Our editorial process produces two outputs: (i) public reviews designed to be posted alongside the preprint for the benefit of readers; (ii) feedback on the manuscript for the authors, including requests for revisions, shown below. We also include an acceptance summary that explains what the editors found interesting or important about the work.

Decision letter after peer review:

Thank you for submitting your article "Evolutionary Divergence in the Conformational Landscapes of Tyrosine vs Serine/Threonine Kinases" for consideration by eLife. Your article has been reviewed by 3 peer reviewers, and the evaluation has been overseen by a Reviewing Editor and Amy Andreotti as the Senior Editor. The following individual involved in review of your submission has agreed to reveal their identity: Robert Best (Reviewer #1).

The reviewers have discussed their reviews with one another, and the Reviewing Editor has drafted this to help you prepare a revised submission.

Essential revisions:

A description of the limitations of the work should be more prominent. You indeed should explicitly state your assumptions about the energy landscape containing two main states, DFG-in and DFG-out. In that context, the conformation of the C-helix should be discussed, even if it has no bearings on the final results.

Reviewer #1 (Recommendations for the authors):

– I was interested in whether the role of the gatekeeper residue would be also captured by the Potts models and what its relative contribution to overall free energy difference would be. For example if one computed an average δ δ E for mutating large to small gatekeepers, does this follow the expected trend of small gatekeepers favoring DFG-out, and what is the magnitude of the effect? And whether the effect depends on the context (STK vs TK).
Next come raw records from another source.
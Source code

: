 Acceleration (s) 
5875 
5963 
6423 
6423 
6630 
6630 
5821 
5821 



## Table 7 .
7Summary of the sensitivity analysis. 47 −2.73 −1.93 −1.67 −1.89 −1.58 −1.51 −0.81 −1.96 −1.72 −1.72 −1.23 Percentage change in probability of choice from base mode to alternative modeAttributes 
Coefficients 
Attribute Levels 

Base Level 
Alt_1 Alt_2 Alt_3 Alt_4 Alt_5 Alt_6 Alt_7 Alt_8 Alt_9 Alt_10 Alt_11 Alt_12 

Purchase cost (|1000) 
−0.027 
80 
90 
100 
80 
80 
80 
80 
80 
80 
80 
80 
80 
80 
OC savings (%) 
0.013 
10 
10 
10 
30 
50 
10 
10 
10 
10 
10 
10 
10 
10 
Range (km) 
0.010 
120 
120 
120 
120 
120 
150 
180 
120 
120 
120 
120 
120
– Showing the location of the 'gatekeeper' residue in the structure in Figure 1 or elsewhere would help the reader to visualize the location of this frequently discussed residue. Also, there is not much discussion of the gatekeeper after Figure 1, even though it is clear that it plays a role in inhibitor binding.

– Are there data for Type I inhibitors for TK's to show in Figure 3? If dG is ~0 between DFG-in and DFG-out, those would also lie close to the y=x line.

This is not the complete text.